Exercise = Please retype the listing below exactly as it stands, skipping any pictures.

Extracted material =
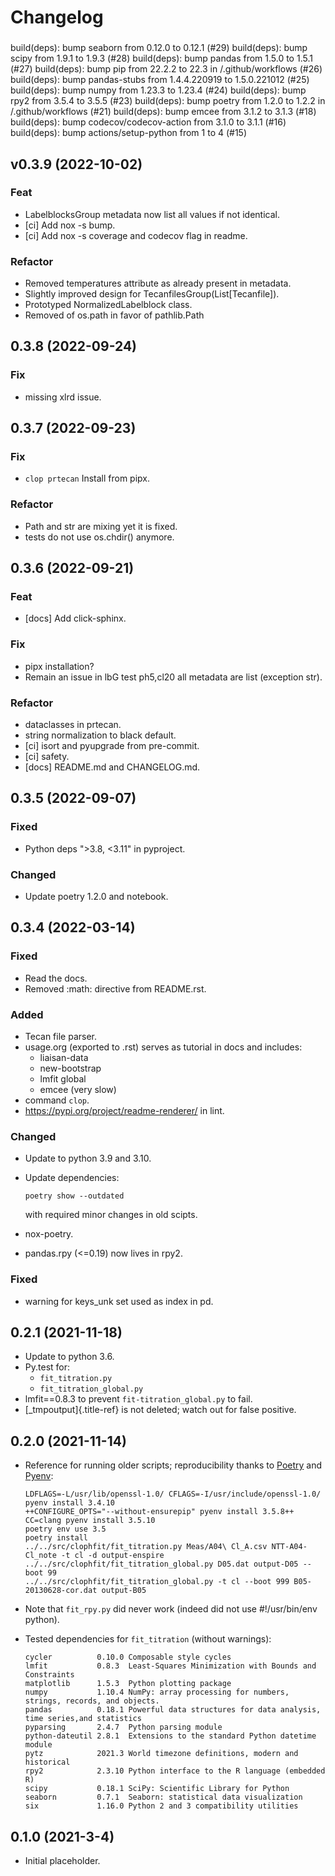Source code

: # Changelog

### 

build(deps): bump seaborn from 0.12.0 to 0.12.1 (#29)
build(deps): bump scipy from 1.9.1 to 1.9.3 (#28)
build(deps): bump pandas from 1.5.0 to 1.5.1 (#27)
build(deps): bump pip from 22.2.2 to 22.3 in /.github/workflows (#26)
build(deps): bump pandas-stubs from 1.4.4.220919 to 1.5.0.221012 (#25)
build(deps): bump numpy from 1.23.3 to 1.23.4 (#24)
build(deps): bump rpy2 from 3.5.4 to 3.5.5 (#23)
build(deps): bump poetry from 1.2.0 to 1.2.2 in /.github/workflows (#21)
build(deps): bump emcee from 3.1.2 to 3.1.3 (#18)
build(deps): bump codecov/codecov-action from 3.1.0 to 3.1.1 (#16)
build(deps): bump actions/setup-python from 1 to 4 (#15)

## v0.3.9 (2022-10-02)

### Feat
- LabelblocksGroup metadata now list all values if not identical.
- [ci] Add nox -s bump.
- [ci] Add nox -s coverage and codecov flag in readme.

### Refactor
- Removed temperatures attribute as already present in metadata.
- Slightly improved design for TecanfilesGroup(List[Tecanfile]).
- Prototyped NormalizedLabelblock class.
- Removed of os.path in favor of pathlib.Path

## 0.3.8 (2022-09-24)

### Fix

- missing xlrd issue.

## 0.3.7 (2022-09-23)

### Fix
- `clop prtecan` Install from pipx.

### Refactor
- Path and str are mixing yet it is fixed.
- tests do not use os.chdir() anymore.

## 0.3.6 (2022-09-21)

### Feat
- [docs] Add click-sphinx.

### Fix
- pipx installation?
- Remain an issue in lbG test ph5,cl20 all metadata are list (exception str).

### Refactor
- dataclasses in prtecan.
- string normalization to black default.
- [ci] isort and pyupgrade from pre-commit.
- [ci] safety.
- [docs] README.md and CHANGELOG.md.

## 0.3.5 (2022-09-07)

### Fixed
-   Python deps \"\>3.8, \<3.11\" in pyproject.

### Changed
-   Update poetry 1.2.0 and notebook.

## 0.3.4 (2022-03-14)

### Fixed
-   Read the docs.
-   Removed :math: directive from README.rst.

### Added
-   Tecan file parser.
-   usage.org (exported to .rst) serves as tutorial in docs and
    includes:
    -   liaisan-data
    -   new-bootstrap
    -   lmfit global
    -   emcee (very slow)
-   command `clop`.
-   <https://pypi.org/project/readme-renderer/> in lint.

### Changed
-   Update to python 3.9 and 3.10.
-   Update dependencies:

        poetry show --outdated
    with required minor changes in old scipts.
-   nox-poetry.
-   pandas.rpy (\<=0.19) now lives in rpy2.

### Fixed
-   warning for keys_unk set used as index in pd.

## 0.2.1 (2021-11-18)

-   Update to python 3.6.
-   Py.test for:
    -   `fit_titration.py`
    -   `fit_titration_global.py`
-   lmfit==0.8.3 to prevent `fit-titration_global.py` to fail.
-   [\_tmpoutput]{.title-ref} is not deleted; watch out for false
    positive.

## 0.2.0 (2021-11-14)

-   Reference for running older scripts; reproducibility thanks to
    [Poetry](https://python-poetry.org) and
    [Pyenv](https://github.com/pyenv/pyenv):

        LDFLAGS=-L/usr/lib/openssl-1.0/ CFLAGS=-I/usr/include/openssl-1.0/ pyenv install 3.4.10
        ++CONFIGURE_OPTS="--without-ensurepip" pyenv install 3.5.8++
        CC=clang pyenv install 3.5.10
        poetry env use 3.5
        poetry install
        ../../src/clophfit/fit_titration.py Meas/A04\ Cl_A.csv NTT-A04-Cl_note -t cl -d output-enspire
        ../../src/clophfit/fit_titration_global.py D05.dat output-D05 --boot 99
        ../../src/clophfit/fit_titration_global.py -t cl --boot 999 B05-20130628-cor.dat output-B05

-   Note that `fit_rpy.py` did never work (indeed did not use
    #!/usr/bin/env python).

-   Tested dependencies for `fit_titration` (without warnings):

        cycler          0.10.0 Composable style cycles
        lmfit           0.8.3  Least-Squares Minimization with Bounds and Constraints
        matplotlib      1.5.3  Python plotting package
        numpy           1.10.4 NumPy: array processing for numbers, strings, records, and objects.
        pandas          0.18.1 Powerful data structures for data analysis, time series,and statistics
        pyparsing       2.4.7  Python parsing module
        python-dateutil 2.8.1  Extensions to the standard Python datetime module
        pytz            2021.3 World timezone definitions, modern and historical
        rpy2            2.3.10 Python interface to the R language (embedded R)
        scipy           0.18.1 SciPy: Scientific Library for Python
        seaborn         0.7.1  Seaborn: statistical data visualization
        six             1.16.0 Python 2 and 3 compatibility utilities

## 0.1.0 (2021-3-4)

-   Initial placeholder.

Expected output =
Source code

: # Changelog

### 

build(deps): bump seaborn from 0.12.0 to 0.12.1 (#29)
build(deps): bump scipy from 1.9.1 to 1.9.3 (#28)
build(deps): bump pandas from 1.5.0 to 1.5.1 (#27)
build(deps): bump pip from 22.2.2 to 22.3 in /.github/workflows (#26)
build(deps): bump pandas-stubs from 1.4.4.220919 to 1.5.0.221012 (#25)
build(deps): bump numpy from 1.23.3 to 1.23.4 (#24)
build(deps): bump rpy2 from 3.5.4 to 3.5.5 (#23)
build(deps): bump poetry from 1.2.0 to 1.2.2 in /.github/workflows (#21)
build(deps): bump emcee from 3.1.2 to 3.1.3 (#18)
build(deps): bump codecov/codecov-action from 3.1.0 to 3.1.1 (#16)
build(deps): bump actions/setup-python from 1 to 4 (#15)

## v0.3.9 (2022-10-02)

### Feat
- LabelblocksGroup metadata now list all values if not identical.
- [ci] Add nox -s bump.
- [ci] Add nox -s coverage and codecov flag in readme.

### Refactor
- Removed temperatures attribute as already present in metadata.
- Slightly improved design for TecanfilesGroup(List[Tecanfile]).
- Prototyped NormalizedLabelblock class.
- Removed of os.path in favor of pathlib.Path

## 0.3.8 (2022-09-24)

### Fix

- missing xlrd issue.

## 0.3.7 (2022-09-23)

### Fix
- `clop prtecan` Install from pipx.

### Refactor
- Path and str are mixing yet it is fixed.
- tests do not use os.chdir() anymore.

## 0.3.6 (2022-09-21)

### Feat
- [docs] Add click-sphinx.

### Fix
- pipx installation?
- Remain an issue in lbG test ph5,cl20 all metadata are list (exception str).

### Refactor
- dataclasses in prtecan.
- string normalization to black default.
- [ci] isort and pyupgrade from pre-commit.
- [ci] safety.
- [docs] README.md and CHANGELOG.md.

## 0.3.5 (2022-09-07)

### Fixed
-   Python deps \"\>3.8, \<3.11\" in pyproject.

### Changed
-   Update poetry 1.2.0 and notebook.

## 0.3.4 (2022-03-14)

### Fixed
-   Read the docs.
-   Removed :math: directive from README.rst.

### Added
-   Tecan file parser.
-   usage.org (exported to .rst) serves as tutorial in docs and
    includes:
    -   liaisan-data
    -   new-bootstrap
    -   lmfit global
    -   emcee (very slow)
-   command `clop`.
-   <https://pypi.org/project/readme-renderer/> in lint.

### Changed
-   Update to python 3.9 and 3.10.
-   Update dependencies:

        poetry show --outdated
    with required minor changes in old scipts.
-   nox-poetry.
-   pandas.rpy (\<=0.19) now lives in rpy2.

### Fixed
-   warning for keys_unk set used as index in pd.

## 0.2.1 (2021-11-18)

-   Update to python 3.6.
-   Py.test for:
    -   `fit_titration.py`
    -   `fit_titration_global.py`
-   lmfit==0.8.3 to prevent `fit-titration_global.py` to fail.
-   [\_tmpoutput]{.title-ref} is not deleted; watch out for false
    positive.

## 0.2.0 (2021-11-14)

-   Reference for running older scripts; reproducibility thanks to
    [Poetry](https://python-poetry.org) and
    [Pyenv](https://github.com/pyenv/pyenv):

        LDFLAGS=-L/usr/lib/openssl-1.0/ CFLAGS=-I/usr/include/openssl-1.0/ pyenv install 3.4.10
        ++CONFIGURE_OPTS="--without-ensurepip" pyenv install 3.5.8++
        CC=clang pyenv install 3.5.10
        poetry env use 3.5
        poetry install
        ../../src/clophfit/fit_titration.py Meas/A04\ Cl_A.csv NTT-A04-Cl_note -t cl -d output-enspire
        ../../src/clophfit/fit_titration_global.py D05.dat output-D05 --boot 99
        ../../src/clophfit/fit_titration_global.py -t cl --boot 999 B05-20130628-cor.dat output-B05

-   Note that `fit_rpy.py` did never work (indeed did not use
    #!/usr/bin/env python).

-   Tested dependencies for `fit_titration` (without warnings):

        cycler          0.10.0 Composable style cycles
        lmfit           0.8.3  Least-Squares Minimization with Bounds and Constraints
        matplotlib      1.5.3  Python plotting package
        numpy           1.10.4 NumPy: array processing for numbers, strings, records, and objects.
        pandas          0.18.1 Powerful data structures for data analysis, time series,and statistics
        pyparsing       2.4.7  Python parsing module
        python-dateutil 2.8.1  Extensions to the standard Python datetime module
        pytz            2021.3 World timezone definitions, modern and historical
        rpy2            2.3.10 Python interface to the R language (embedded R)
        scipy           0.18.1 SciPy: Scientific Library for Python
        seaborn         0.7.1  Seaborn: statistical data visualization
        six             1.16.0 Python 2 and 3 compatibility utilities

## 0.1.0 (2021-3-4)

-   Initial placeholder.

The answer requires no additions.